• [Exercise requirements]
Find every line in the records below that contains the word "merge", and copy each such line.

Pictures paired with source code
-=-=-

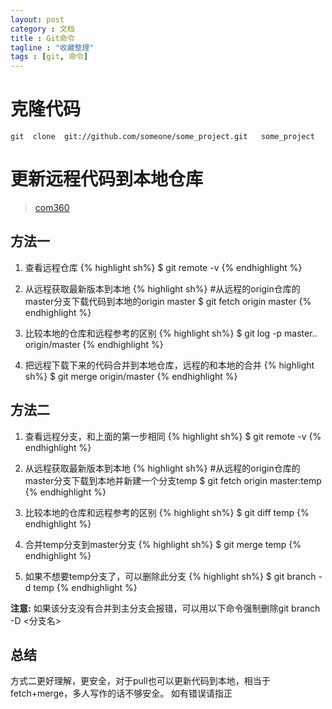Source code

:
 ```yaml
---
layout: post
category : 文档
title : Git命令
tagline : "收藏整理"
tags : [git, 命令]
---
```

# 克隆代码

    git  clone  git://github.com/someone/some_project.git   some_project 

# 更新远程代码到本地仓库

> [com360](http://my.eoe.cn/com360/archive/3533.html)

## 方法一
1. 查看远程仓库
{% highlight sh%}
    $ git remote -v
{% endhighlight %}

2. 从远程获取最新版本到本地
{% highlight sh%}
    #从远程的origin仓库的master分支下载代码到本地的origin master
    $ git fetch origin master
{% endhighlight %}

3. 比较本地的仓库和远程参考的区别
{% highlight sh%}
    $ git log -p master.. origin/master
{% endhighlight %}

4. 把远程下载下来的代码合并到本地仓库，远程的和本地的合并
{% highlight sh%}
    $ git merge origin/master
{% endhighlight %}

## 方法二
1. 查看远程分支，和上面的第一步相同
{% highlight sh%}
    $ git remote -v
{% endhighlight %}

2. 从远程获取最新版本到本地
{% highlight sh%}
    #从远程的origin仓库的master分支下载到本地并新建一个分支temp
    $ git fetch origin master:temp
{% endhighlight %}

3. 比较本地的仓库和远程参考的区别
{% highlight sh%}
    $ git diff temp
{% endhighlight %}

4. 合并temp分支到master分支
{% highlight sh%}
    $ git merge temp
{% endhighlight %}

5. 如果不想要temp分支了，可以删除此分支
{% highlight sh%}
    $ git branch -d temp
{% endhighlight %}

**注意:** 如果该分支没有合并到主分支会报错，可以用以下命令强制删除git branch -D <分支名>

## 总结

方式二更好理解，更安全，对于pull也可以更新代码到本地，相当于fetch+merge，多人写作的话不够安全。
如有错误请指正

-=-=-

• [Solution to this problem]
    $ git merge origin/master
    $ git merge temp
方式二更好理解，更安全，对于pull也可以更新代码到本地，相当于fetch+merge，多人写作的话不够安全。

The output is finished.